After data is loaded and parsed correctly, one or more transformations can be performed on the data before it is mapped to aesthetics. Transformations have multiple purposes: they can be required for some visualisations, they can create summary statistics that can be added to a visualisation, or they can be used to compute additional, derived dimensions for each record in the data.
Many of the data transformations discussed below can also be performed outside of the tool used to visualise the data. But all Grammar of Graphics-based tools have transformations built in, and using the built in transformations is often much more convenient than preparing the transformed data outside of the tool and then importing the transformed data into it.
Required transformations
Many visualisations require some intermediate calculations on their source data before a visualisation can be constructed. Here are some examples of those:
- Histograms require a numerical dimension to be divided into bins, and the number of values in each bin to be counted.
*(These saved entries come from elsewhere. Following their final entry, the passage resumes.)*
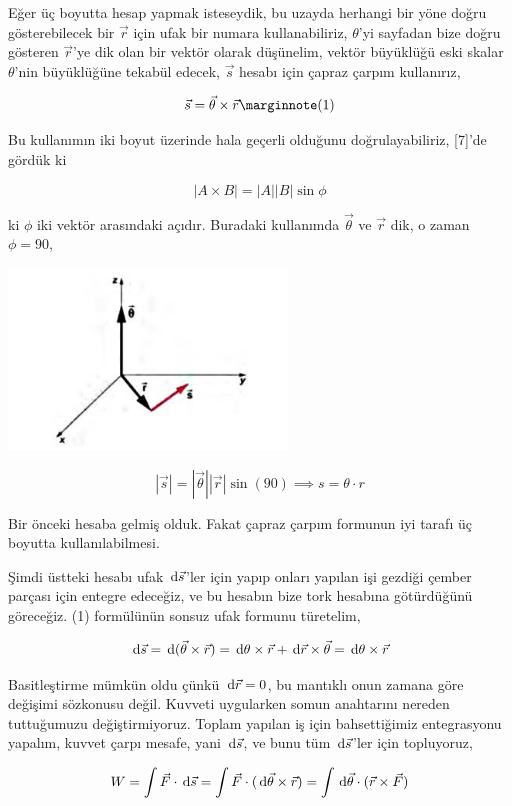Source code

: \documentclass[12pt,fleqn]{article}\usepackage{../../common}
\begin{document}
Eğer üç boyutta hesap yapmak isteseydik, bu uzayda herhangi bir yöne doğru
gösterebilecek bir $\vec{r}$ için ufak bir numara kullanabiliriz, $\theta$'yi
sayfadan bize doğru gösteren $\vec{r}$'ye dik olan bir vektör olarak düşünelim,
vektör büyüklüğü eski skalar $\theta$'nin büyüklüğüne tekabül edecek, $\vec{s}$
hesabı için çapraz çarpım kullanırız,

$$
\vec{s} = \vec{\theta} \times \vec{r}
\mlabel{1}
$$

Bu kullanımın iki boyut üzerinde hala geçerli olduğunu doğrulayabiliriz, [7]'de
gördük ki

$$
|A \times B| = |A||B|\sin\phi
$$

ki $\phi$ iki vektör arasındaki açıdır. Buradaki kullanımda $\vec{\theta}$ ve
$\vec{r}$ dik, o zaman $\phi=90$,

\includegraphics[width=20em]{phy_005_basics_02_05.jpg}

$$
|\vec{s}| = |\vec{\theta}| |\vec{r}| \sin(90) \implies s = \theta \cdot r
$$

Bir önceki hesaba gelmiş olduk. Fakat çapraz çarpım formunun iyi tarafı
üç boyutta kullanılabilmesi. 

Şimdi üstteki hesabı ufak $\,\mathrm{d} \vec{s}$'ler için yapıp onları yapılan işi
gezdiği çember parçası için entegre edeceğiz, ve bu hesabın bize tork hesabına
götürdüğünü göreceğiz. (1) formülünün sonsuz ufak formunu türetelim,

$$
\,\mathrm{d} \vec{s} =
\,\mathrm{d} (\vec{\theta} \times \vec{r} ) =
\,\mathrm{d} \theta \times \vec{r} + \,\mathrm{d} \vec{r} \times \vec{\theta} =
\,\mathrm{d} \theta \times \vec{r}
$$

Basitleştirme mümkün oldu çünkü $\,\mathrm{d} \vec{r} = 0$, bu mantıklı onun zamana göre
değişimi sözkonusu değil. Kuvveti uygularken somun anahtarını nereden
tuttuğumuzu değiştirmiyoruz. Toplam yapılan iş için bahsettiğimiz entegrasyonu
yapalım, kuvvet çarpı mesafe, yani $\,\mathrm{d} \vec{s}$, ve bunu tüm $\,\mathrm{d} \vec{s}$'ler
için topluyoruz,

$$
W = \int \vec{F} \cdot \,\mathrm{d} \vec{s} =
\int \vec{F} \cdot (\,\mathrm{d} \vec{\theta} \times \vec{r}) =
\int \,\mathrm{d} \vec{\theta} \cdot (\vec{r}  \times \vec{F}) 
$$
\end{document}
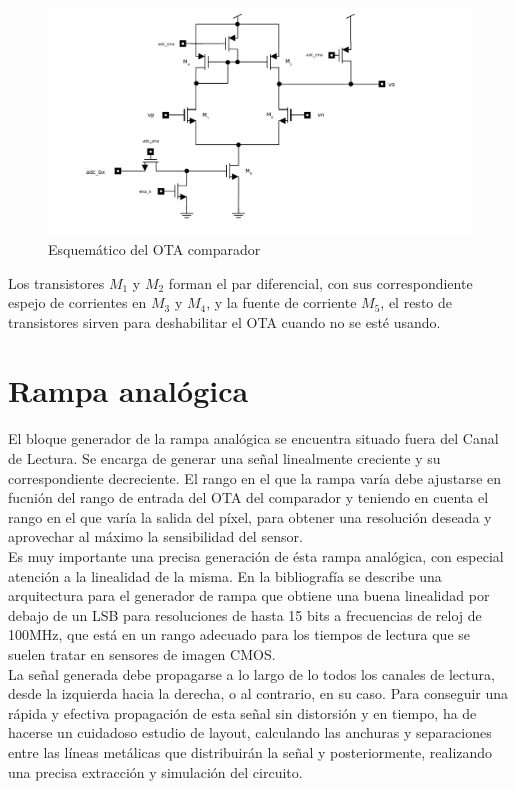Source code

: \begin{figure}[h]
	\includegraphics[width=\textwidth]{svg/ota_sch.pdf}
	\caption{Esquemático del OTA comparador}
	\label{fig:ota_sch}
\end{figure}

Los transistores $M_1$ y $M_2$ forman el par diferencial, con sus correspondiente
espejo de corrientes en $M_3$ y $M_4$, y la fuente de corriente $M_5$, el resto de
transistores sirven para deshabilitar el OTA cuando no se esté usando.\\

\section{Rampa analógica}\label{cap:ro_sch_armp}

El bloque generador de la rampa analógica se encuentra situado fuera del Canal de
Lectura. Se encarga de generar una señal linealmente creciente y su correspondiente
decreciente. El rango en el que la rampa varía debe ajustarse en fucnión del rango
de entrada del OTA del comparador y teniendo en cuenta el rango en el que varía
la salida del píxel, para obtener una resolución deseada y aprovechar al máximo
la sensibilidad del sensor.\\

Es muy importante una precisa generación de ésta rampa analógica, con especial
atención a la linealidad de la misma. En la bibliografía se describe una arquitectura
para el generador de rampa que obtiene una buena linealidad por debajo de un LSB
para resoluciones de hasta 15 bits a frecuencias de reloj de 100MHz\cite{Sordo-Ibanez2013},
que está en un rango adecuado para los tiempos de lectura que se suelen tratar en
sensores de imagen CMOS.\\

La señal generada debe propagarse a lo largo de lo todos los canales de lectura,
desde la izquierda hacia la derecha, o al contrario, en su caso. Para conseguir
una rápida y efectiva propagación de esta señal sin distorsión y en tiempo, ha
de hacerse un cuidadoso estudio de layout, calculando las anchuras y separaciones
entre las líneas metálicas que distribuirán la señal y posteriormente, realizando
una precisa extracción y simulación del circuito.\\

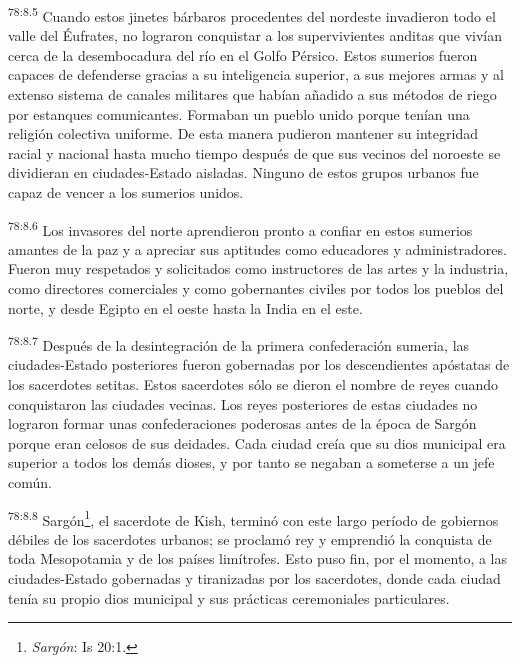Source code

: \par
\textsuperscript{78:8.5} Cuando estos jinetes bárbaros procedentes del nordeste invadieron todo el valle del Éufrates, no lograron conquistar a los supervivientes anditas que vivían cerca de la desembocadura del río en el Golfo Pérsico. Estos sumerios fueron capaces de defenderse gracias a su inteligencia superior, a sus mejores armas y al extenso sistema de canales militares que habían añadido a sus métodos de riego por estanques comunicantes. Formaban un pueblo unido porque tenían una religión colectiva uniforme. De esta manera pudieron mantener su integridad racial y nacional hasta mucho tiempo después de que sus vecinos del noroeste se dividieran en ciudades-Estado aisladas. Ninguno de estos grupos urbanos fue capaz de vencer a los sumerios unidos.

\par
\textsuperscript{78:8.6} Los invasores del norte aprendieron pronto a confiar en estos sumerios amantes de la paz y a apreciar sus aptitudes como educadores y administradores. Fueron muy respetados y solicitados como instructores de las artes y la industria, como directores comerciales y como gobernantes civiles por todos los pueblos del norte, y desde Egipto en el oeste hasta la India en el este.

\par
\textsuperscript{78:8.7} Después de la desintegración de la primera confederación sumeria, las ciudades-Estado posteriores fueron gobernadas por los descendientes apóstatas de los sacerdotes setitas. Estos sacerdotes sólo se dieron el nombre de reyes cuando conquistaron las ciudades vecinas. Los reyes posteriores de estas ciudades no lograron formar unas confederaciones poderosas antes de la época de Sargón porque eran celosos de sus deidades. Cada ciudad creía que su dios municipal era superior a todos los demás dioses, y por tanto se negaban a someterse a un jefe común.

\par
\textsuperscript{78:8.8} Sargón\footnote{\textit{Sargón}: Is 20:1.}, el sacerdote de Kish, terminó con este largo período de gobiernos débiles de los sacerdotes urbanos; se proclamó rey y emprendió la conquista de toda Mesopotamia y de los países limítrofes. Esto puso fin, por el momento, a las ciudades-Estado gobernadas y tiranizadas por los sacerdotes, donde cada ciudad tenía su propio dios municipal y sus prácticas ceremoniales particulares.

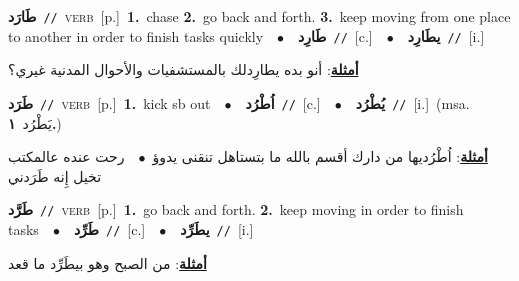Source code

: \documentclass[10pt,a4paper,twoside]{article} %
\begin{document}
\begin{multicols}{2}
{\setlength\topsep{0pt}\textbf{\foreignlanguage{arabic}{طَارَد}}\ {\color{gray}\texttt{//}\color{black}}\ \textsc{verb}\ [p.]\ \textbf{1.}~chase  \textbf{2.}~go back and forth.  \textbf{3.}~keep moving from one place to another in order to finish tasks quickly\ \ $\bullet$\ \ \setlength\topsep{0pt}\textbf{\foreignlanguage{arabic}{طَارِد}}\ {\color{gray}\texttt{//}\color{black}}\ [c.]\ \ $\bullet$\ \ \setlength\topsep{0pt}\textbf{\foreignlanguage{arabic}{يطَارِد}}\ {\color{gray}\texttt{//}\color{black}}\ [i.]\  \begin{flushright}\color{gray}\foreignlanguage{arabic}{\textbf{\underline{\foreignlanguage{arabic}{أمثلة}}}: أنو بده يطارِدلك بالمستشفيات والأحوال المدنية غيري؟}\end{flushright}\color{black}} \vspace{2mm}

{\setlength\topsep{0pt}\textbf{\foreignlanguage{arabic}{طَرَد}}\ {\color{gray}\texttt{//}\color{black}}\ \textsc{verb}\ [p.]\ \textbf{1.}~kick sb out\ \ $\bullet$\ \ \setlength\topsep{0pt}\textbf{\foreignlanguage{arabic}{اُطْرُد}}\ {\color{gray}\texttt{//}\color{black}}\ [c.]\ \ $\bullet$\ \ \setlength\topsep{0pt}\textbf{\foreignlanguage{arabic}{يُطْرُد}}\ {\color{gray}\texttt{//}\color{black}}\ [i.]\ \color{gray}(msa. \foreignlanguage{arabic}{يَطْرُد}~\foreignlanguage{arabic}{\textbf{١.}})\color{black}\  \begin{flushright}\color{gray}\foreignlanguage{arabic}{\textbf{\underline{\foreignlanguage{arabic}{أمثلة}}}: اُطْرُديها من دارك أقسم بالله ما بتستاهل تنقنى يدوؤ\ $\bullet$\ \  رحت عنده عالمكتب تخيل إِنه طَرَدني}\end{flushright}\color{black}} \vspace{2mm}

{\setlength\topsep{0pt}\textbf{\foreignlanguage{arabic}{طَرَّد}}\ {\color{gray}\texttt{//}\color{black}}\ \textsc{verb}\ [p.]\ \textbf{1.}~go back and forth.  \textbf{2.}~keep moving in order to finish tasks\ \ $\bullet$\ \ \setlength\topsep{0pt}\textbf{\foreignlanguage{arabic}{طَرِّد}}\ {\color{gray}\texttt{//}\color{black}}\ [c.]\ \ $\bullet$\ \ \setlength\topsep{0pt}\textbf{\foreignlanguage{arabic}{يطَرِّد}}\ {\color{gray}\texttt{//}\color{black}}\ [i.]\  \begin{flushright}\color{gray}\foreignlanguage{arabic}{\textbf{\underline{\foreignlanguage{arabic}{أمثلة}}}: من الصبح وهو بيطَرِّد ما قعد}\end{flushright}\color{black}} \vspace{2mm}


\end{multicols}
\end{document}
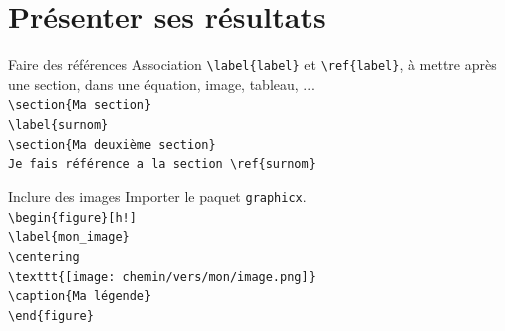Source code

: \documentclass[handout]{beamer}
\begin{document}
\section{Présenter ses résultats}
\begin{frame}[fragile]{Faire des références}
	Association \texttt{\textbackslash label\{label\}} et \texttt{\textbackslash ref\{label\}}, à mettre après une section, dans une équation, image, tableau, ...\\[11pt]
	\verb|\section{Ma section}|\\
	\verb|\label{surnom}|\\[11pt]
	\verb|\section{Ma deuxième section}|\\[11pt]
	\verb|Je fais référence a la section \ref{surnom}|
	
\end{frame}
\begin{frame}[fragile]{Inclure des images}
Importer le paquet \texttt{graphicx}.\\[11pt]
\verb|\begin{figure}[h!]|\\
\verb|\label{mon_image}|\\
\verb|\centering|\\
\verb|\texttt{[image: chemin/vers/mon/image.png]}|\\
\verb|\caption{Ma légende}|\\
\verb|\end{figure}|
\end{frame}
\end{document}
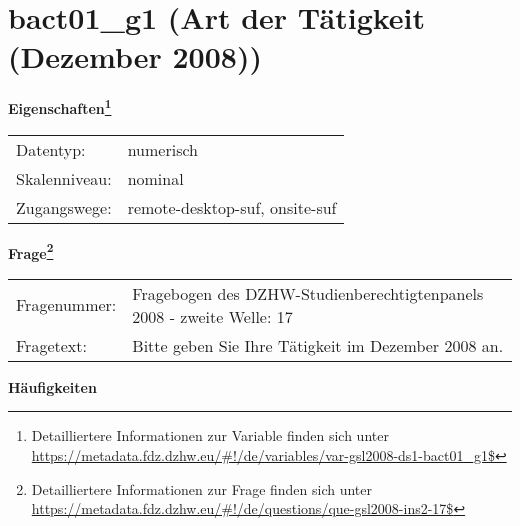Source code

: 
    \setcounter{footnote}{0}

    \vspace*{-1.8cm}
	\section{bact01\_g1 (Art der Tätigkeit (Dezember 2008))}
	\label{section:bact01_g1}



    \vspace*{0.5cm}
    \noindent\textbf{Eigenschaften\footnote{Detailliertere Informationen zur Variable finden sich unter
		\url{https://metadata.fdz.dzhw.eu/\#!/de/variables/var-gsl2008-ds1-bact01_g1$}}}\\
	\begin{tabularx}{\hsize}{@{}lX}
	Datentyp: & numerisch \\
	Skalenniveau: & nominal \\
	Zugangswege: &
	  remote-desktop-suf, 
	  onsite-suf
 \\
    \end{tabularx}



				\vspace*{0.5cm}
                \noindent\textbf{Frage\footnote{Detailliertere Informationen zur Frage finden sich unter
		              \url{https://metadata.fdz.dzhw.eu/\#!/de/questions/que-gsl2008-ins2-17$}}}\\
				\begin{tabularx}{\hsize}{@{}lX}
					Fragenummer: &
					  Fragebogen des DZHW-Studienberechtigtenpanels 2008 - zweite Welle:
					  17
 \\
					Fragetext: & Bitte geben Sie Ihre Tätigkeit im Dezember 2008 an. \\
				\end{tabularx}





        		\vspace*{0.5cm}
                \noindent\textbf{Häufigkeiten}

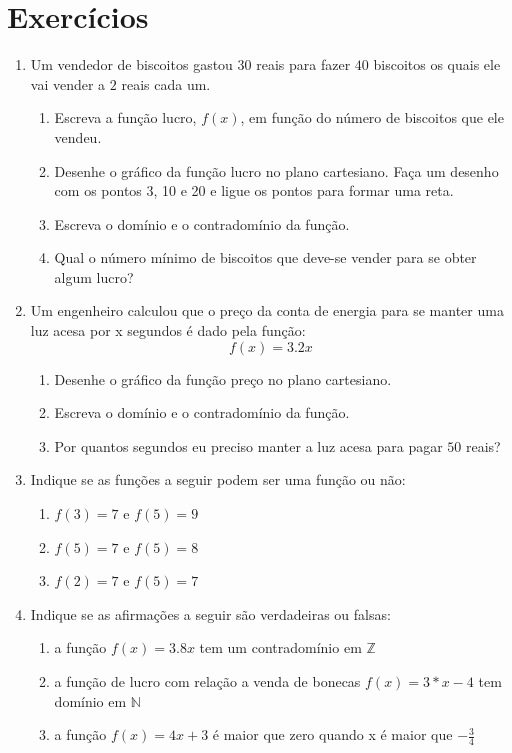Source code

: \documentclass[11pt]{article}
\begin{document}
\section{Exercícios}
\begin{enumerate}
	\item Um vendedor de biscoitos gastou $30$ reais para fazer $40$ 
		  biscoitos os quais ele vai vender a $2$ reais cada um.
	\begin{enumerate}
		\item Escreva a função lucro, $f(x)$, em função do número de 
			  biscoitos que ele vendeu.
		\item Desenhe o gráfico da função lucro no plano cartesiano. Faça
			  um desenho com os pontos 3, 10 e 20 e ligue os pontos para
			  formar uma reta.
		\item Escreva o domínio e o contradomínio da função.
		\item Qual o número mínimo de biscoitos que deve-se vender para se
			  obter algum lucro?
	\end{enumerate}

	\item Um engenheiro calculou que o preço da conta de energia para se 
		  manter uma luz acesa por x segundos é dado pela função:
		  $$f(x) = 3.2x$$
	\begin{enumerate}
		\item Desenhe o gráfico da função preço no plano cartesiano.
		\item Escreva o domínio e o contradomínio da função.
		\item Por quantos segundos eu preciso manter a luz acesa para pagar
			  $50$ reais?
	\end{enumerate}

	\item Indique se as funções a seguir podem ser uma função ou não:
	\begin{enumerate}
		\item $f(3) = 7$ e $f(5) = 9$
		\item $f(5) = 7$ e $f(5) = 8$
		\item $f(2) = 7$ e $f(5) = 7$
	\end{enumerate}

	\item Indique se as afirmações a seguir são verdadeiras ou falsas:
	\begin{enumerate}
		\item a função $f(x) = 3.8x$ tem um contradomínio em $\mathbb{Z}$
		\item a função de lucro com relação a venda de bonecas 
			  $f(x) = 3*x - 4$ tem domínio em $\mathbb{N}$
		\item a função $f(x) = 4x + 3$ é maior que zero quando x é maior que
			  $-\frac{3}{4}$
	\end{enumerate}


\end{enumerate}
\end{document}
Many other visualisations that summarise the distribution of a dimension require the counting of the number of observations in each bin.
A histogram showing the time between eruptions of the Old Faithful geyser in Yosemite National Park. The height of the bars represent the number of observatins in each bin. Source: Maarten Lambrechts, CC-BY-SA 4.0
- Box plots show the quintiles in the dimension of the records in a data set. So these quintiles need to be computed from the data before the plot can be constructed.
3 box plots comparing the distribution of bill lengths of 3 penguin species. Source: adapted from Allison Horst
- In stacked charts, like stacked area charts and stacked bar charts, the shape and position of each stacked element is determined by the underlying stacked elements. So before the plot can be constructed the shape and position of each of the stacked elements needs to be computed.
A stacked area chart showing unemployment numbers in different sectors stacked on top of each other to show total number of unemployed people over all sectors. Source: observablehq.com/@observablehq/plot-area
- Density plots show distributions as curves. The shape of the curve can be calculated with a density transformation, of which the result is then plotted with a line or area geometry.
Density plots of the bill lengths of 3 species of penguins. Source: Maarten Lambrechts, CC-BY-SA 4.0
Aggregation transformations
All implementations of the Grammar of Graphics discussed in this training have a layered approach. This means that layers using different geometries can be stacked on top of each other in a visualisation. On top of using different geometries, these layers can also use different data.
For example, the following plot shows (relative) gdp per capita numbers for the regions of the European Union as dots, while a second layer is overlaid showing the country averages as outlined squares. This can be achieved by a data transformation that aggregates the regional values into an average value for each country.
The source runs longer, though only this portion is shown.